In Canada, a lake with a surface area of one square kilometre emits as much greenhouse gas (GHG) in a single day as a car making a round trip between Montreal and Vancouver. This figure is quite alarming, considering that the country has nearly one million lakes!
Lakes are a significant source of GHG emissions to the atmosphere, as they receive all the organic matter washed from the land, becoming a “brew” that emits mainly carbon dioxide (CO2) and methane (CH4).
This natural process has always existed and is not a problem in itself. However, scientists like those on the team of Yves Prairie, a professor and researcher in the Department of Biological Sciences at UQAM, would like to understand how lake GHG emissions are influenced by climate change and what the impact will be on the total GHG balance for Québec, Canada and other regions of the world.

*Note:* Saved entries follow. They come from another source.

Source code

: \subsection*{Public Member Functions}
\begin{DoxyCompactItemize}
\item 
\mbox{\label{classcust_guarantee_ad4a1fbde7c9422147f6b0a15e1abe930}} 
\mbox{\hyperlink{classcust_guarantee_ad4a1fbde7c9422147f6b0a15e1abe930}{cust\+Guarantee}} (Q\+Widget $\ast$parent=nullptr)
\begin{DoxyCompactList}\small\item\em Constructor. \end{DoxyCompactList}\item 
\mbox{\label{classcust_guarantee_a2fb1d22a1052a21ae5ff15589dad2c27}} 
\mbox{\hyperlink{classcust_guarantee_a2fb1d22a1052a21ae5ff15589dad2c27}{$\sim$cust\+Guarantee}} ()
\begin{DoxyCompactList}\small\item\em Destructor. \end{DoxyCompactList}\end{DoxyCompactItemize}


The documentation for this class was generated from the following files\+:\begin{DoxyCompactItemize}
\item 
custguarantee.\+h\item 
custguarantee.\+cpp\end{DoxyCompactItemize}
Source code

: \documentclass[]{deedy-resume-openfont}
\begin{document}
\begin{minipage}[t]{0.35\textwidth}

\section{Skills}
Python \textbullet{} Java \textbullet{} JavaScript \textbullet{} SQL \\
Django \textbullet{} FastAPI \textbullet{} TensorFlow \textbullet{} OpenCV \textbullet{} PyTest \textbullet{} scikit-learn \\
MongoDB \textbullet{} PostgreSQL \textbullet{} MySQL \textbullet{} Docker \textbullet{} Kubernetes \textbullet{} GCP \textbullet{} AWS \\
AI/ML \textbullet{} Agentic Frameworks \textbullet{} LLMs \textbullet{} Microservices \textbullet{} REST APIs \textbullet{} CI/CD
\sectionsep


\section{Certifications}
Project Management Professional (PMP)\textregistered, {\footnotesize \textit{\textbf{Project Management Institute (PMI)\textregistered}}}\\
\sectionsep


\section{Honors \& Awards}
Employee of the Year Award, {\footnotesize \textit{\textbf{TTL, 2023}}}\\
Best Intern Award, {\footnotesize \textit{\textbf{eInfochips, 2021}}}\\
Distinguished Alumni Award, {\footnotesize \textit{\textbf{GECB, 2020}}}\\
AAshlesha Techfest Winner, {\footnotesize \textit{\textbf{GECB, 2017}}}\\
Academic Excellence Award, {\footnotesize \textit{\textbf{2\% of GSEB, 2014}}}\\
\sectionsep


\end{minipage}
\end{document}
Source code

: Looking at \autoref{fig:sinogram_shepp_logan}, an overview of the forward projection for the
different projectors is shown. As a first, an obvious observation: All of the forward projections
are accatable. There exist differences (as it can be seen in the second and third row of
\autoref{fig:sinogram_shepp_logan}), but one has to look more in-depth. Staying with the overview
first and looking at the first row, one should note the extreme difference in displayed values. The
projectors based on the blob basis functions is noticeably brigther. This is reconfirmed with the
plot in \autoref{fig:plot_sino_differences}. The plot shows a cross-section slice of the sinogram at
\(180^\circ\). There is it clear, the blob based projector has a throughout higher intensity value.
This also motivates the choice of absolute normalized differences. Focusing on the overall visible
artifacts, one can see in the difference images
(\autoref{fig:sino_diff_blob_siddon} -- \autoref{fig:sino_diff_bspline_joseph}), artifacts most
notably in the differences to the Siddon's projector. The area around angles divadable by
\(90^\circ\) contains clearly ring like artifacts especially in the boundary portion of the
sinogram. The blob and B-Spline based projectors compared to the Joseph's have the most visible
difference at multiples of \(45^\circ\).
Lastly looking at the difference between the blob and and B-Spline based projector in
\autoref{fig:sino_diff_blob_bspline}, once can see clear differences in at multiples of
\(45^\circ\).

In the summer, there is naturally very little gas exchange between the warm water layer that forms at the surface of a lake and the colder layer at the bottom. Climate change is causing this stratification to remain in place longer, with a likely impact on gas emissions. If this situation benefits methane-consuming bacteria, the lakes will emit less of this highly polluting gas. But it could also be beneficial to methane-producing bacteria… In other words, if Canada manages to reduce its anthropogenic emissions by 20% but its lakes release 20% more gas, the country will not reduce its carbon footprint.
Yves Prairie and his colleagues are therefore seeking to model the processes that control lake GHG emissions in order to better assess the role of lakes and to be able to drive global climate models. Together with Swedish collaborators, they have developed new GHG models from their data and are running them on the world’s five million lakes to estimate the current GHG production of these bodies of water and the fluctuations under climate projections. So far, they are able to explain observed CO2 variations. As for methane, they suspect that warmer temperatures will favor methane-producing bacteria more than methane-consuming bacteria, but this remains to be confirmed.